“There are just four kinds of bets. There are good bets, bad bets, bets that you win, and bets that you lose. Winning a bad bet can be the most dangerous outcome of all, because a success of that kind can encourage you to take more bad bets in the future, when the odds will be running against you. You can also lose a good bet, no matter how sound the underlying proposition, but if you keep placing good bets, over time, the law of averages will be working for you.” – Larry Hite
“While the speculator doesn’t have the product knowledge or speed, he does have the advantage of not having to play. The speculator can choose to only bet when the odds are in his favor. That is an important positional advantage.” – Larry Hite
In my book, “New Trader, Rich Trader”, I explained the key trading principles that separated the rich traders from the new traders. In my book, “New Trader, Rich Trader 2: Good Trades, Bad Trades” I delve into the different principles between what makes a good trade and what makes a bad trade. Some will be surprised that it is not just whether you win or lose on any one trade, but how you trade the next 100 trades that determines if you are successful, or even survive the trading game.
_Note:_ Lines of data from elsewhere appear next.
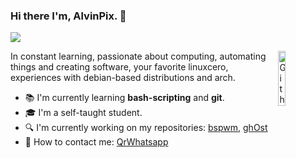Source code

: ### Hi there I'm, AlvinPix. 👋

![](https://komarev.com/ghpvc/?username=AlvinPix&style=flat-square&color=cc0000)

<img width="15%" align="right" alt="Github" src="https://external-content.duckduckgo.com/iu/?u=https%3A%2F%2Fwww.icegif.com%2Fwp-content%2Fuploads%2F2023%2F05%2Ficegif-567.gif&f=1&nofb=1&ipt=6378e80db91013573d114f58f697fc3158f5c2250e4387e7d5f9647f5fa3458c&ipo=images" />

<p>In constant learning, passionate about computing, automating things and creating software, your favorite linuxcero, experiences with debian-based distributions and arch.</p>

- 📚 I'm currently learning **bash-scripting** and **git**.
- 🎓 I'm a self-taught student.
- 🔍 I'm currently working on my repositories: [bspwm](https://github.com/AlvinPix/bspwm), [ghOst]()
- 📧 How to contact me: [QrWhatsapp](https://www.mediafire.com/view/rdzrr10vsn4oal3/IMG_1637.jpeg/file)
Good Trades are made by managing the mind, ego, and emotions.
1. A good trade is taken with complete confidence, and follows your trading method. A bad trade is taken on an opinion.
2. A good trade is taken with a disciplined entry and position size. A bad trade is taken to win back losses the market owes you.
3. A good trade is taken when your entry parameters line up. A bad trade is taken out of fear of missing a move.
4. A good trade is taken to be profitable in the context of your trading plan. A bad trade is taken out of greed.
5. A good trade is taken according to your trading plan. A bad trade is taken to inflate the ego.
6. A good trade is taken without regret or internal conflict. A bad trade is taken when a trader is double-minded.
Good trades are just one trade inside a robust methodology that gives the traders an advantage in the long term.
7. A good trade is based on your trading plan. A bad trade is based on emotions and beliefs.
8. A good trade is based on your own personal edge. A bad trade is based on your opinion.
9. A good trade is made using your own time frame. A bad trade changes time frame due to a loss.
10. A good trade is made in reaction to current price reality. A bad trade is made based on personal judgment.
11. A good trade is made after identifying and trading with the trend. A bad trade fights the trend.
12. A good trade is made using the trading vehicles you are an expert in. A bad trade is when you trade unfamiliar markets.
Good trades are always managing risk to keep the trader in the game.
13. A good trade risks only 1% of total trading capital. A bad trade does not have a set amount of risk.
14. A good trade risks $1 to make $3. A bad trade risks losing more than it plans on making in profits.
15. A good trade follows a trading plan even during draw downs in account equity. A bad trade is a big trade made to quickly get even after a string of losses.
16. A good trade has a limited downside but an unlimited upside. A bad trade has unlimited risk and a limited profit.
17. A good trade has an optimum position size for that trade setup. A bad trade is based on feelings, financial need, or confidence in a trade.